EXERCISE INPUTS:
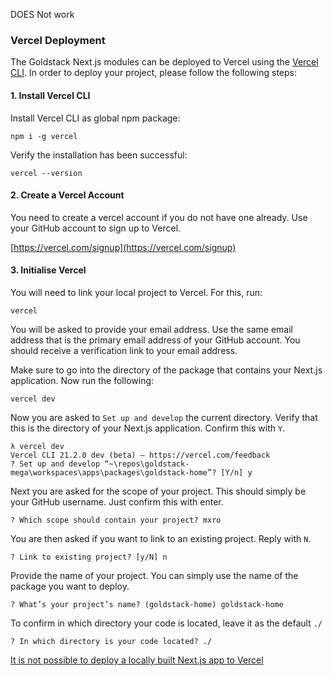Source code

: DOES Not work

### Vercel Deployment

The Goldstack Next.js modules can be deployed to Vercel using the [Vercel CLI](https://vercel.com/download). In order to deploy your project, please follow the following steps:

#### 1. Install Vercel CLI

Install Vercel CLI as global npm package:

```
npm i -g vercel
```

Verify the installation has been successful:

```
vercel --version
```

#### 2. Create a Vercel Account

You need to create a vercel account if you do not have one already. Use your GitHub account to sign up to Vercel.

[https://vercel.com/signup](https://vercel.com/signup)

#### 3. Initialise Vercel

You will need to link your local project to Vercel. For this, run:

```
vercel
```

You will be asked to provide your email address. Use the same email address that is the primary email address of your GitHub account. You should receive a verification link to your email address. 

Make sure to go into the directory of the package that contains your Next.js application.
Now run the following:

```
vercel dev
```

Now you are asked to `Set up and develop` the current directory. Verify that this is the directory of your Next.js application. Confirm this with `Y`.

```
λ vercel dev
Vercel CLI 21.2.0 dev (beta) — https://vercel.com/feedback
? Set up and develop “~\repos\goldstack-mega\workspaces\apps\packages\goldstack-home”? [Y/n] y
```

Next you are asked for the scope of your project. This should simply be your GitHub username. Just confirm this with enter.

```
? Which scope should contain your project? mxro
```

You are then asked if you want to link to an existing project. Reply with `N`.

```
? Link to existing project? [y/N] n
```

Provide the name of your project. You can simply use the name of the package you want to deploy.

```
? What’s your project’s name? (goldstack-home) goldstack-home
```

To confirm in which directory your code is located, leave it as the default `./`

```
? In which directory is your code located? ./
```


[It is not possible to deploy a locally built Next.js app to Vercel](https://vercel.com/knowledge/deploying-locally-built-nextjs)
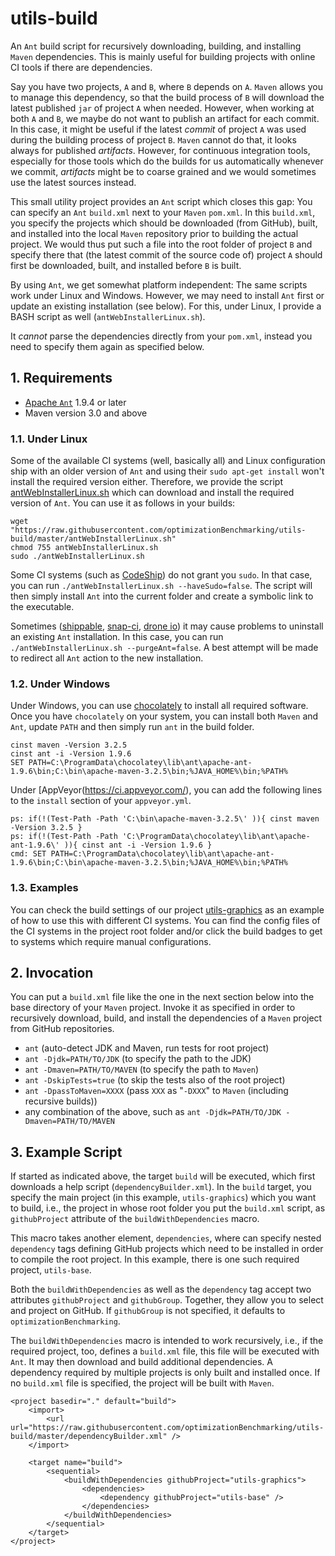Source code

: # utils-build

An `Ant` build script for recursively downloading, building, and installing `Maven` dependencies. This is mainly useful for building projects with online CI tools if there are dependencies.

Say you have two projects, `A` and `B`, where `B` depends on `A`. `Maven` allows you to manage this dependency, so that the build process of `B` will download the latest published `jar` of project `A` when needed. However, when working at both `A` and `B`, we maybe do not want to publish an artifact for each commit. In this case, it might be useful if the latest *commit* of project `A` was used during the building process of project `B`. `Maven` cannot do that, it looks always for published *artifacts*. However, for continuous integration tools, especially for those tools which do the builds for us automatically whenever we commit, *artifacts* might be to coarse grained and we would sometimes use the latest sources instead.
  
This small utility project provides an `Ant` script which closes this gap: You can specify an `Ant` `build.xml` next to your `Maven` `pom.xml`. In this `build.xml`, you specify the projects which should be downloaded (from GitHub), built, and installed into the local `Maven` repository prior to building the actual project. We would thus put such a file into the root folder of project `B` and specify there that (the latest commit of the source code of) project `A` should first be downloaded, built, and installed before `B` is built.

By using `Ant`, we get somewhat platform independent: The same scripts work under Linux and Windows. However, we may need to install `Ant` first or update an existing installation (see below). For this, under Linux, I provide a BASH script as well (`antWebInstallerLinux.sh`).

It *cannot* parse the dependencies directly from your `pom.xml`, instead you need to specify them again as specified below. 

## 1. Requirements

* [Apache `Ant`](http://ant.apache.org/bindownload.cgi) 1.9.4 or later
* Maven version 3.0 and above

### 1.1. Under Linux

Some of the available CI systems (well, basically all) and Linux configuration ship with an older version of `Ant` and using their `sudo apt-get install` won't install the required version either. Therefore, we provide the script [antWebInstallerLinux.sh](https://raw.githubusercontent.com/optimizationBenchmarking/utils-build/master/antWebInstallerLinux.sh) which can download and install the required version of `Ant`. You can use it as follows in your builds:

```
wget "https://raw.githubusercontent.com/optimizationBenchmarking/utils-build/master/antWebInstallerLinux.sh"
chmod 755 antWebInstallerLinux.sh
sudo ./antWebInstallerLinux.sh
```

Some CI systems (such as [CodeShip](https://codeship.com/)) do not grant you `sudo`. In that case, you can run `./antWebInstallerLinux.sh --haveSudo=false`. The script will then simply install `Ant` into the current folder and create a symbolic link to the executable.

Sometimes ([shippable](https://app.shippable.com), [snap-ci](https://snap-ci.com), [drone io](https://drone.io)) it may cause problems to uninstall an existing `Ant` installation. In this case, you can run `./antWebInstallerLinux.sh --purgeAnt=false`. A best attempt will be made to redirect all `Ant` action to the new installation.

### 1.2. Under Windows

Under Windows, you can use [chocolately](https://chocolatey.org/) to install all required software. Once you have `chocolately` on your system, you can install both `Maven` and `Ant`, update `PATH` and then simply run `ant` in the build folder.

```
cinst maven -Version 3.2.5
cinst ant -i -Version 1.9.6
SET PATH=C:\ProgramData\chocolatey\lib\ant\apache-ant-1.9.6\bin;C:\bin\apache-maven-3.2.5\bin;%JAVA_HOME%\bin;%PATH%
```

Under [AppVeyor(https://ci.appveyor.com/), you can add the following lines to the `install` section of your `appveyor.yml`.

```
ps: if(!(Test-Path -Path 'C:\bin\apache-maven-3.2.5\' )){ cinst maven -Version 3.2.5 }
ps: if(!(Test-Path -Path 'C:\ProgramData\chocolatey\lib\ant\apache-ant-1.9.6\' )){ cinst ant -i -Version 1.9.6 }
cmd: SET PATH=C:\ProgramData\chocolatey\lib\ant\apache-ant-1.9.6\bin;C:\bin\apache-maven-3.2.5\bin;%JAVA_HOME%\bin;%PATH%
```
  
### 1.3. Examples

You can check the build settings of our project [utils-graphics](https://github.com/optimizationBenchmarking/utils-graphics) as an example of how to use this with different CI systems. You can find the config files of the CI systems in the project root folder and/or click the build badges to get to systems which require manual configurations.

## 2. Invocation
You can put a `build.xml` file like the one in the next section below into the base directory of your `Maven` project. Invoke it as specified in order to recursively download, build, and install the dependencies of a `Maven` project from GitHub repositories.

* `ant` (auto-detect JDK and Maven, run tests for root project)
* `ant -Djdk=PATH/TO/JDK` (to specify the path to the JDK)
* `ant -Dmaven=PATH/TO/MAVEN` (to specify the path to `Maven`)
* `ant -DskipTests=true` (to skip the tests also of the root project)
* `ant -DpassToMaven=XXXX` (pass `XXX` as "`-DXXX`" to `Maven` (including recursive builds))
* any combination of the above, such as `ant -Djdk=PATH/TO/JDK -Dmaven=PATH/TO/MAVEN`

## 3. Example Script
			
If started as indicated above, the target `build` will be executed, which first downloads a help script (`dependencyBuilder.xml`). In the `build` target, you specify the main project (in this example, `utils-graphics`) which you want to build, i.e., the project in whose root folder you put the `build.xml` script, as `githubProject` attribute of the `buildWithDependencies` macro.

This macro takes another element, `dependencies`, where can specify nested `dependency` tags defining GitHub projects which need to be installed in order to compile the root project. In this example, there is one such required project, `utils-base`.

Both the `buildWithDependencies` as well as the `dependency` tag accept two attributes `githubProject` and `githubGroup`. Together, they allow you to select and project on GitHub. If `githubGroup` is not specified, it defaults to `optimizationBenchmarking`.
	
The `buildWithDependencies` macro is intended to work recursively, i.e., if the required project, too,
defines a `build.xml` file, this file will be executed with `Ant`. It may then download and build additional dependencies. A dependency required by multiple projects is only built and installed once. If no
`build.xml` file is specified, the project will be built with `Maven`.

```
<project basedir="." default="build">
	<import>
		<url url="https://raw.githubusercontent.com/optimizationBenchmarking/utils-build/master/dependencyBuilder.xml" />
	</import>

	<target name="build">
		<sequential>
			<buildWithDependencies githubProject="utils-graphics">
				<dependencies>
					<dependency githubProject="utils-base" />
				</dependencies>
			</buildWithDependencies>
		</sequential>
	</target>
</project>
```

DIRECTIONS FOR THIS TASK:
Write out the listing above exactly, images omitted.

RESULT FOR THIS EXERCISE:
Source code

: DOES Not work

### Vercel Deployment

The Goldstack Next.js modules can be deployed to Vercel using the [Vercel CLI](https://vercel.com/download). In order to deploy your project, please follow the following steps:

#### 1. Install Vercel CLI

Install Vercel CLI as global npm package:

```
npm i -g vercel
```

Verify the installation has been successful:

```
vercel --version
```

#### 2. Create a Vercel Account

You need to create a vercel account if you do not have one already. Use your GitHub account to sign up to Vercel.

[https://vercel.com/signup](https://vercel.com/signup)

#### 3. Initialise Vercel

You will need to link your local project to Vercel. For this, run:

```
vercel
```

You will be asked to provide your email address. Use the same email address that is the primary email address of your GitHub account. You should receive a verification link to your email address. 

Make sure to go into the directory of the package that contains your Next.js application.
Now run the following:

```
vercel dev
```

Now you are asked to `Set up and develop` the current directory. Verify that this is the directory of your Next.js application. Confirm this with `Y`.

```
λ vercel dev
Vercel CLI 21.2.0 dev (beta) — https://vercel.com/feedback
? Set up and develop “~\repos\goldstack-mega\workspaces\apps\packages\goldstack-home”? [Y/n] y
```

Next you are asked for the scope of your project. This should simply be your GitHub username. Just confirm this with enter.

```
? Which scope should contain your project? mxro
```

You are then asked if you want to link to an existing project. Reply with `N`.

```
? Link to existing project? [y/N] n
```

Provide the name of your project. You can simply use the name of the package you want to deploy.

```
? What’s your project’s name? (goldstack-home) goldstack-home
```

To confirm in which directory your code is located, leave it as the default `./`

```
? In which directory is your code located? ./
```


[It is not possible to deploy a locally built Next.js app to Vercel](https://vercel.com/knowledge/deploying-locally-built-nextjs)
Source code

: # utils-build

An `Ant` build script for recursively downloading, building, and installing `Maven` dependencies. This is mainly useful for building projects with online CI tools if there are dependencies.

Say you have two projects, `A` and `B`, where `B` depends on `A`. `Maven` allows you to manage this dependency, so that the build process of `B` will download the latest published `jar` of project `A` when needed. However, when working at both `A` and `B`, we maybe do not want to publish an artifact for each commit. In this case, it might be useful if the latest *commit* of project `A` was used during the building process of project `B`. `Maven` cannot do that, it looks always for published *artifacts*. However, for continuous integration tools, especially for those tools which do the builds for us automatically whenever we commit, *artifacts* might be to coarse grained and we would sometimes use the latest sources instead.
  
This small utility project provides an `Ant` script which closes this gap: You can specify an `Ant` `build.xml` next to your `Maven` `pom.xml`. In this `build.xml`, you specify the projects which should be downloaded (from GitHub), built, and installed into the local `Maven` repository prior to building the actual project. We would thus put such a file into the root folder of project `B` and specify there that (the latest commit of the source code of) project `A` should first be downloaded, built, and installed before `B` is built.

By using `Ant`, we get somewhat platform independent: The same scripts work under Linux and Windows. However, we may need to install `Ant` first or update an existing installation (see below). For this, under Linux, I provide a BASH script as well (`antWebInstallerLinux.sh`).

It *cannot* parse the dependencies directly from your `pom.xml`, instead you need to specify them again as specified below. 

## 1. Requirements

* [Apache `Ant`](http://ant.apache.org/bindownload.cgi) 1.9.4 or later
* Maven version 3.0 and above

### 1.1. Under Linux

Some of the available CI systems (well, basically all) and Linux configuration ship with an older version of `Ant` and using their `sudo apt-get install` won't install the required version either. Therefore, we provide the script [antWebInstallerLinux.sh](https://raw.githubusercontent.com/optimizationBenchmarking/utils-build/master/antWebInstallerLinux.sh) which can download and install the required version of `Ant`. You can use it as follows in your builds:

```
wget "https://raw.githubusercontent.com/optimizationBenchmarking/utils-build/master/antWebInstallerLinux.sh"
chmod 755 antWebInstallerLinux.sh
sudo ./antWebInstallerLinux.sh
```

Some CI systems (such as [CodeShip](https://codeship.com/)) do not grant you `sudo`. In that case, you can run `./antWebInstallerLinux.sh --haveSudo=false`. The script will then simply install `Ant` into the current folder and create a symbolic link to the executable.

Sometimes ([shippable](https://app.shippable.com), [snap-ci](https://snap-ci.com), [drone io](https://drone.io)) it may cause problems to uninstall an existing `Ant` installation. In this case, you can run `./antWebInstallerLinux.sh --purgeAnt=false`. A best attempt will be made to redirect all `Ant` action to the new installation.

### 1.2. Under Windows

Under Windows, you can use [chocolately](https://chocolatey.org/) to install all required software. Once you have `chocolately` on your system, you can install both `Maven` and `Ant`, update `PATH` and then simply run `ant` in the build folder.

```
cinst maven -Version 3.2.5
cinst ant -i -Version 1.9.6
SET PATH=C:\ProgramData\chocolatey\lib\ant\apache-ant-1.9.6\bin;C:\bin\apache-maven-3.2.5\bin;%JAVA_HOME%\bin;%PATH%
```

Under [AppVeyor(https://ci.appveyor.com/), you can add the following lines to the `install` section of your `appveyor.yml`.

```
ps: if(!(Test-Path -Path 'C:\bin\apache-maven-3.2.5\' )){ cinst maven -Version 3.2.5 }
ps: if(!(Test-Path -Path 'C:\ProgramData\chocolatey\lib\ant\apache-ant-1.9.6\' )){ cinst ant -i -Version 1.9.6 }
cmd: SET PATH=C:\ProgramData\chocolatey\lib\ant\apache-ant-1.9.6\bin;C:\bin\apache-maven-3.2.5\bin;%JAVA_HOME%\bin;%PATH%
```
  
### 1.3. Examples

You can check the build settings of our project [utils-graphics](https://github.com/optimizationBenchmarking/utils-graphics) as an example of how to use this with different CI systems. You can find the config files of the CI systems in the project root folder and/or click the build badges to get to systems which require manual configurations.

## 2. Invocation
You can put a `build.xml` file like the one in the next section below into the base directory of your `Maven` project. Invoke it as specified in order to recursively download, build, and install the dependencies of a `Maven` project from GitHub repositories.

* `ant` (auto-detect JDK and Maven, run tests for root project)
* `ant -Djdk=PATH/TO/JDK` (to specify the path to the JDK)
* `ant -Dmaven=PATH/TO/MAVEN` (to specify the path to `Maven`)
* `ant -DskipTests=true` (to skip the tests also of the root project)
* `ant -DpassToMaven=XXXX` (pass `XXX` as "`-DXXX`" to `Maven` (including recursive builds))
* any combination of the above, such as `ant -Djdk=PATH/TO/JDK -Dmaven=PATH/TO/MAVEN`

## 3. Example Script
			
If started as indicated above, the target `build` will be executed, which first downloads a help script (`dependencyBuilder.xml`). In the `build` target, you specify the main project (in this example, `utils-graphics`) which you want to build, i.e., the project in whose root folder you put the `build.xml` script, as `githubProject` attribute of the `buildWithDependencies` macro.

This macro takes another element, `dependencies`, where can specify nested `dependency` tags defining GitHub projects which need to be installed in order to compile the root project. In this example, there is one such required project, `utils-base`.

Both the `buildWithDependencies` as well as the `dependency` tag accept two attributes `githubProject` and `githubGroup`. Together, they allow you to select and project on GitHub. If `githubGroup` is not specified, it defaults to `optimizationBenchmarking`.
	
The `buildWithDependencies` macro is intended to work recursively, i.e., if the required project, too,
defines a `build.xml` file, this file will be executed with `Ant`. It may then download and build additional dependencies. A dependency required by multiple projects is only built and installed once. If no
`build.xml` file is specified, the project will be built with `Maven`.

```
<project basedir="." default="build">
	<import>
		<url url="https://raw.githubusercontent.com/optimizationBenchmarking/utils-build/master/dependencyBuilder.xml" />
	</import>

	<target name="build">
		<sequential>
			<buildWithDependencies githubProject="utils-graphics">
				<dependencies>
					<dependency githubProject="utils-base" />
				</dependencies>
			</buildWithDependencies>
		</sequential>
	</target>
</project>
```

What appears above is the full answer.